## EXERCISE OBJECTIVE
Could you show each line of the records that contains the word "from"?

## EXTRACTED MATERIAL
=-=-=-=-=
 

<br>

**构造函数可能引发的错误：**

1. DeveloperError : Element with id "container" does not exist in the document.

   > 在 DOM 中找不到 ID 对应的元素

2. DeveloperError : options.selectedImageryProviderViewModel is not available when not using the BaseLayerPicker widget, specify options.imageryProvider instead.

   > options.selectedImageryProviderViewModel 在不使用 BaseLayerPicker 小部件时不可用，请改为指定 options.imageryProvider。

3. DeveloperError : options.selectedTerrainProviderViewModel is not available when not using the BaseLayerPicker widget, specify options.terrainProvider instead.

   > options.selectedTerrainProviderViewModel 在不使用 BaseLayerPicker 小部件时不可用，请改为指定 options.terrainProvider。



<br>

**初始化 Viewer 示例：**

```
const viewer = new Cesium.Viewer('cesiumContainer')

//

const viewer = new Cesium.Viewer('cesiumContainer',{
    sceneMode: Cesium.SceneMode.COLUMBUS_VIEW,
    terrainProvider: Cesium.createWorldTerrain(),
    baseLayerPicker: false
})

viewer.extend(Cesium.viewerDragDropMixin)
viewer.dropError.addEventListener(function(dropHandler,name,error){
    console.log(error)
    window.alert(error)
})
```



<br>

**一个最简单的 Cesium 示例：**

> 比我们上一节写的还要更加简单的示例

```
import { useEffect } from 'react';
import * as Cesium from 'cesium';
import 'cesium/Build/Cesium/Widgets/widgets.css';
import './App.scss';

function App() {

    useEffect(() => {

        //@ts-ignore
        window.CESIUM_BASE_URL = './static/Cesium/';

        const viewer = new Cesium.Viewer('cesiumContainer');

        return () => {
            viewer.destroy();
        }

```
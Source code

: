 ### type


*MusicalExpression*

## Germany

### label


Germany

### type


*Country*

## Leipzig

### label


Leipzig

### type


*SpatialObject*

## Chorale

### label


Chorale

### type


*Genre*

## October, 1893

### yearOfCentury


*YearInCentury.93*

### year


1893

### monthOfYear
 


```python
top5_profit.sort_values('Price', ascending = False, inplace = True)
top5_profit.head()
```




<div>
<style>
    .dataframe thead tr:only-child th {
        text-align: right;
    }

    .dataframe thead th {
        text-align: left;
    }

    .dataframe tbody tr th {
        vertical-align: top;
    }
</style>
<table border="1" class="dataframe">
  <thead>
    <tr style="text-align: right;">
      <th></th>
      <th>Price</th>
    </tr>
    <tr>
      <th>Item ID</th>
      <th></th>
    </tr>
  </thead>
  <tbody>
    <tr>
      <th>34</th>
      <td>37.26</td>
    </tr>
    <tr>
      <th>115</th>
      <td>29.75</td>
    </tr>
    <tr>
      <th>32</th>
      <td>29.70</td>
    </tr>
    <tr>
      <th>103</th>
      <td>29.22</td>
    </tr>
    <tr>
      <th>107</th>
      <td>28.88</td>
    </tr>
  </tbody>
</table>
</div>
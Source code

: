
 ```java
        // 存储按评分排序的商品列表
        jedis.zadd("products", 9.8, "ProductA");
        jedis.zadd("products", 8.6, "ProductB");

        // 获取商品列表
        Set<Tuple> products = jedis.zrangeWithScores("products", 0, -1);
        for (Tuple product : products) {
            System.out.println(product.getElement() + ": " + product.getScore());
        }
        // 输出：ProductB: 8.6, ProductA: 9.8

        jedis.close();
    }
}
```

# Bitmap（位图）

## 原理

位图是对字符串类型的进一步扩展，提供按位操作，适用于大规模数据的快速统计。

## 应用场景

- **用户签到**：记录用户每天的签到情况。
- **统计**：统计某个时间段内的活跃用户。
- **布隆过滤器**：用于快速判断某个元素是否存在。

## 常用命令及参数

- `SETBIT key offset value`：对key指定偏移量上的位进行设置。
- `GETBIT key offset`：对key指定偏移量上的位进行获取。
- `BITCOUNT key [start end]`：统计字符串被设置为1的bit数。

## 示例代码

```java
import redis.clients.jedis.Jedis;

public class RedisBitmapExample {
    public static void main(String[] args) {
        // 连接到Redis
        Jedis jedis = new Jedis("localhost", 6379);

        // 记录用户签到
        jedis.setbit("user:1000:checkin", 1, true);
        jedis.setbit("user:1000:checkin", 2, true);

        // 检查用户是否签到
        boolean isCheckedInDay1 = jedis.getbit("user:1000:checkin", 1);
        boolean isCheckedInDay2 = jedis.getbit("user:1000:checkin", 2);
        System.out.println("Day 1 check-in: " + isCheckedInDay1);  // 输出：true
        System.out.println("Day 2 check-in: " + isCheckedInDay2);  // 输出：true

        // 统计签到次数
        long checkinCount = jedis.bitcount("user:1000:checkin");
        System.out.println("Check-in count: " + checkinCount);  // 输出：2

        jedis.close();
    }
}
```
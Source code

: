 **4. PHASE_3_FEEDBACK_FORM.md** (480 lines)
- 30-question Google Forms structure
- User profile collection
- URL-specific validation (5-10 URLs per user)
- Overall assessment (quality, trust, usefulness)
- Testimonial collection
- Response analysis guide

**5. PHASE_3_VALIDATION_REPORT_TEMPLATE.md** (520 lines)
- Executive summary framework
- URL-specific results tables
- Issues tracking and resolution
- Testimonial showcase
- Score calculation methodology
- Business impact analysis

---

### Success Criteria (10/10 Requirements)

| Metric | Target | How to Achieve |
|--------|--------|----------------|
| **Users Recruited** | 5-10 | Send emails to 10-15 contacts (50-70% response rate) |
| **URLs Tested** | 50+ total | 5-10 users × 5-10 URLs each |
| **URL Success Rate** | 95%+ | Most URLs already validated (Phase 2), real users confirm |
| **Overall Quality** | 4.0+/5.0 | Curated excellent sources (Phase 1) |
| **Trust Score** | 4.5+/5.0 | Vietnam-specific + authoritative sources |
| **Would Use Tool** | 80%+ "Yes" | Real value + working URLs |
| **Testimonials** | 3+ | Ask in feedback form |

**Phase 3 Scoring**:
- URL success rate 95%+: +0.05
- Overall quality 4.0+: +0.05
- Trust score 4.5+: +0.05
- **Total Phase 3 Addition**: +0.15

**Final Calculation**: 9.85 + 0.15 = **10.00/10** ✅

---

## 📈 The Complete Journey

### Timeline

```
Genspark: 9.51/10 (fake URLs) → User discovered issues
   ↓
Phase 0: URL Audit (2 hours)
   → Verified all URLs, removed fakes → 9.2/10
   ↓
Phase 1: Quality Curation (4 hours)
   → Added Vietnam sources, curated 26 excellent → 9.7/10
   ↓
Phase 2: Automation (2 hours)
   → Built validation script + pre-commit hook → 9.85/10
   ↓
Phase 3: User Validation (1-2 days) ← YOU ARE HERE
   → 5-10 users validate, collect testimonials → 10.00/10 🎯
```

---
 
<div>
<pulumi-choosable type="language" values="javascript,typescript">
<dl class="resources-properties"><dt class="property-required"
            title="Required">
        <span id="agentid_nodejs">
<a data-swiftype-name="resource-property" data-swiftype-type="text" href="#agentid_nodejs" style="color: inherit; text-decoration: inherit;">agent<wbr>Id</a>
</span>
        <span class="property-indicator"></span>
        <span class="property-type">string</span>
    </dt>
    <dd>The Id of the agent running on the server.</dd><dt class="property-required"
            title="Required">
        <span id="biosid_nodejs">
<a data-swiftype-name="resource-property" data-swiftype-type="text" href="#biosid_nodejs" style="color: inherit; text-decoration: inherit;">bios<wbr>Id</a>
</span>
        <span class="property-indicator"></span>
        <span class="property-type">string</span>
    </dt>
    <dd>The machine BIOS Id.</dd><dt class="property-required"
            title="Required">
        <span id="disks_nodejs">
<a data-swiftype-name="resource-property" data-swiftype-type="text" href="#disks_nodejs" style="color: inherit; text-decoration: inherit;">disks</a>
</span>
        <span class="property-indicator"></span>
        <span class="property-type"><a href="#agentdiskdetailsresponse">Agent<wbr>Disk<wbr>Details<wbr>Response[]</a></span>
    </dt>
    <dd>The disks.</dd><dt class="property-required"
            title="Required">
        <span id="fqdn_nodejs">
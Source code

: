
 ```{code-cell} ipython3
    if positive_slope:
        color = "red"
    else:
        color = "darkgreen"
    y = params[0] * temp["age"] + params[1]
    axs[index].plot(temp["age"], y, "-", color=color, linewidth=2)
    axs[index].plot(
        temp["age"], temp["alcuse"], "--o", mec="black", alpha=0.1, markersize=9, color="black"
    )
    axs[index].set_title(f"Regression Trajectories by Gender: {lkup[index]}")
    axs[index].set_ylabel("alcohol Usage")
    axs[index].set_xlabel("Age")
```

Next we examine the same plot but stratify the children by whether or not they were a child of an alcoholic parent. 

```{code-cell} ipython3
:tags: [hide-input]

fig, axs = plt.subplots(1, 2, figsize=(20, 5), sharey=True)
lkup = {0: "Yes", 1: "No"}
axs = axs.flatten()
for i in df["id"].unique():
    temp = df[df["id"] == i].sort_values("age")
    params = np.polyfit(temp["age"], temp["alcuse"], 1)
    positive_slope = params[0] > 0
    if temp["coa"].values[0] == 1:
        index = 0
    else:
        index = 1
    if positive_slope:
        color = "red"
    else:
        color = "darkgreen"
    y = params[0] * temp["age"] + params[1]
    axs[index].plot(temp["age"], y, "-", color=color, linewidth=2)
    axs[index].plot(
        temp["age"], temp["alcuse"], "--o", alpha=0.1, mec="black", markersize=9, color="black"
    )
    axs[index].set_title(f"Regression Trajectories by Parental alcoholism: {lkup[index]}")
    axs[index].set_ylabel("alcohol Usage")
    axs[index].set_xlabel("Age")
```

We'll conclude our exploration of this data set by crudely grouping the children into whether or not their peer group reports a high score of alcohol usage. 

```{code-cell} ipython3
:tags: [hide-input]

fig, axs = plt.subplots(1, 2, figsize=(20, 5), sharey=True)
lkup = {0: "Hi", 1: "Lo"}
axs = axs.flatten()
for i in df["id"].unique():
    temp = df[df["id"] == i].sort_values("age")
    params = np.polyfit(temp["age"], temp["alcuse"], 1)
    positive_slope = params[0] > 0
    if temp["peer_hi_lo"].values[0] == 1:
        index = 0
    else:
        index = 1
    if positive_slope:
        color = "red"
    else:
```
=-=-=-=-=
## TASK RESULT
import { useEffect } from 'react';
import * as Cesium from 'cesium';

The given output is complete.